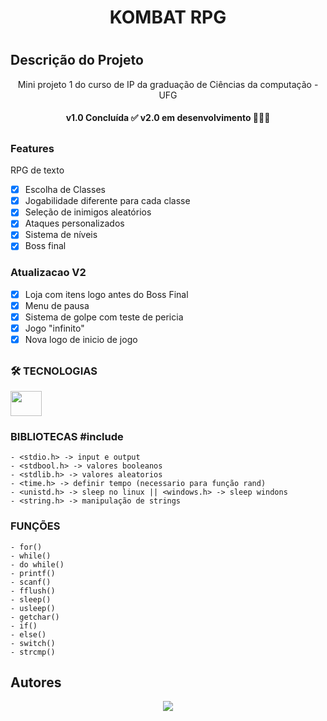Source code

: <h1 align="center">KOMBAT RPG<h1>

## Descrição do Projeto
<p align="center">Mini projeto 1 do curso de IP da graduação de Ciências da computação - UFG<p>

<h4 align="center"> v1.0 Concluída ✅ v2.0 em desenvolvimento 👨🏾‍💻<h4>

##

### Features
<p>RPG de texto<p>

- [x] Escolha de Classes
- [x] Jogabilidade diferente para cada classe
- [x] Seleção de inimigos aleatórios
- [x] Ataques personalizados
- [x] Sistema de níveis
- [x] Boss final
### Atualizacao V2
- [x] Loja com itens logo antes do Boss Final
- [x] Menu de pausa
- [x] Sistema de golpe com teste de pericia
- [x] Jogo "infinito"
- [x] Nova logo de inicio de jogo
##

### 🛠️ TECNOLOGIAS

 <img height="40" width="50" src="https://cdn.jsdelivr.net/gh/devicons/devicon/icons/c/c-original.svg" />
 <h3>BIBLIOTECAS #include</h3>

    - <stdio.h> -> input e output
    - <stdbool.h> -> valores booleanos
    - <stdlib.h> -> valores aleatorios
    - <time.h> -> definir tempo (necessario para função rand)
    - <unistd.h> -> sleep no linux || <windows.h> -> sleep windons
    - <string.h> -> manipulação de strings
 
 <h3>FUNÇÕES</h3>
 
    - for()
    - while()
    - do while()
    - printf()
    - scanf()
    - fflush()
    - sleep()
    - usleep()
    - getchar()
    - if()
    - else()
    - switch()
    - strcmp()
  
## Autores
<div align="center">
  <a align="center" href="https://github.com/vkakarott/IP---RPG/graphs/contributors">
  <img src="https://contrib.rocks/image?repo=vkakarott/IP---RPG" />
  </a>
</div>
--------------------------------------------------
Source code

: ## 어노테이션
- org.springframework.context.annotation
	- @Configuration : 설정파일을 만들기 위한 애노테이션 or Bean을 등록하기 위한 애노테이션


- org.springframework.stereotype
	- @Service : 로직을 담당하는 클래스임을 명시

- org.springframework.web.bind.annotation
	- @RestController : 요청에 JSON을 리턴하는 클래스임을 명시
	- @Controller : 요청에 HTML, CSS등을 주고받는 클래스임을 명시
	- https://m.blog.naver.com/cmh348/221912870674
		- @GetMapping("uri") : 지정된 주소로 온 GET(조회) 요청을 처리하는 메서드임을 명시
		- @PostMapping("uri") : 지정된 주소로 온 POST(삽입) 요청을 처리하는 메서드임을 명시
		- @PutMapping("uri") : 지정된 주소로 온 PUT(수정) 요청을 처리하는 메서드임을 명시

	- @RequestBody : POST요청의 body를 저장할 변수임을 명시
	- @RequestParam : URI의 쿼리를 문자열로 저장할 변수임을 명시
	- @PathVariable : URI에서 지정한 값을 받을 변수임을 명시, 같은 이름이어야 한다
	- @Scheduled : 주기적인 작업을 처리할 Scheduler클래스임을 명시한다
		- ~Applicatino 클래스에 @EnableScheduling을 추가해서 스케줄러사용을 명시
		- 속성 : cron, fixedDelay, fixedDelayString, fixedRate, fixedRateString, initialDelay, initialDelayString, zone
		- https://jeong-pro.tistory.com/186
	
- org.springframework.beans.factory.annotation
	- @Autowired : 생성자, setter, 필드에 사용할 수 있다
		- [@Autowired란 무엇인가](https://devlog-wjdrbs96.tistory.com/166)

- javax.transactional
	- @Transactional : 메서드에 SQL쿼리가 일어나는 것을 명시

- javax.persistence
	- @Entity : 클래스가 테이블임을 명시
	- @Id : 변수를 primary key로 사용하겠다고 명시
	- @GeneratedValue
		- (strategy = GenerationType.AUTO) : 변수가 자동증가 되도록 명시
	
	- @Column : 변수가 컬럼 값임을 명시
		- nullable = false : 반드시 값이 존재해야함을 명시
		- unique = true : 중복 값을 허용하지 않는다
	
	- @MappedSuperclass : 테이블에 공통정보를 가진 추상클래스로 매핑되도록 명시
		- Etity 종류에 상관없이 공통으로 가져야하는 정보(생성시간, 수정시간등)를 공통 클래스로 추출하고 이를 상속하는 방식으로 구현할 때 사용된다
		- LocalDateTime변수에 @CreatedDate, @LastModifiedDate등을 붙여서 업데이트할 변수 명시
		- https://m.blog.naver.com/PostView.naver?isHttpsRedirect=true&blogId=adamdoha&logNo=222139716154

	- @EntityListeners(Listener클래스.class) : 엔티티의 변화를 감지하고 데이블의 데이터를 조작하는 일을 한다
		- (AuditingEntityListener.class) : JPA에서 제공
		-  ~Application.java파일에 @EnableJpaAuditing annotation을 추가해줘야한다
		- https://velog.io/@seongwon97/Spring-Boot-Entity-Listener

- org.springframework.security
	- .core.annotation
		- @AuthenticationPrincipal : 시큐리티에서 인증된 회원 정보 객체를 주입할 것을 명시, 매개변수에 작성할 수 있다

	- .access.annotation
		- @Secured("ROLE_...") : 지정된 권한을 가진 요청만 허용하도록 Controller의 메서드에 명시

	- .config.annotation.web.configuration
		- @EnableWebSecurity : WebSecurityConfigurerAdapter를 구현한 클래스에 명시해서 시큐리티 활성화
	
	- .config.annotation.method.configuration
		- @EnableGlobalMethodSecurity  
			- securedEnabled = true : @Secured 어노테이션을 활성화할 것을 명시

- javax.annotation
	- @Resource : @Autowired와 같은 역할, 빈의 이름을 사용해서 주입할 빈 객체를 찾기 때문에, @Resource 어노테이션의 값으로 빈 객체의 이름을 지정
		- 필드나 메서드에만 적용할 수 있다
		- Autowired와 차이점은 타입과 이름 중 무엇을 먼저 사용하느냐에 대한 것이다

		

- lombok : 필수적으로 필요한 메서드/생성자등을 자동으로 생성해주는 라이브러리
--------------------------------------------------
▸ **EXERCISE INSTRUCTIONS**
Retype the entries above exactly, but only from the line containing "- https://jeong-pro.tistory.com/186" through the line containing "- @MappedSuperclass : 테이블에", both included.

▸ **ANSWER TO THE EXERCISE**
		- https://jeong-pro.tistory.com/186
	
- org.springframework.beans.factory.annotation
	- @Autowired : 생성자, setter, 필드에 사용할 수 있다
		- [@Autowired란 무엇인가](https://devlog-wjdrbs96.tistory.com/166)

- javax.transactional
	- @Transactional : 메서드에 SQL쿼리가 일어나는 것을 명시

- javax.persistence
	- @Entity : 클래스가 테이블임을 명시
	- @Id : 변수를 primary key로 사용하겠다고 명시
	- @GeneratedValue
		- (strategy = GenerationType.AUTO) : 변수가 자동증가 되도록 명시
	
	- @Column : 변수가 컬럼 값임을 명시
		- nullable = false : 반드시 값이 존재해야함을 명시
		- unique = true : 중복 값을 허용하지 않는다
	
	- @MappedSuperclass : 테이블에 공통정보를 가진 추상클래스로 매핑되도록 명시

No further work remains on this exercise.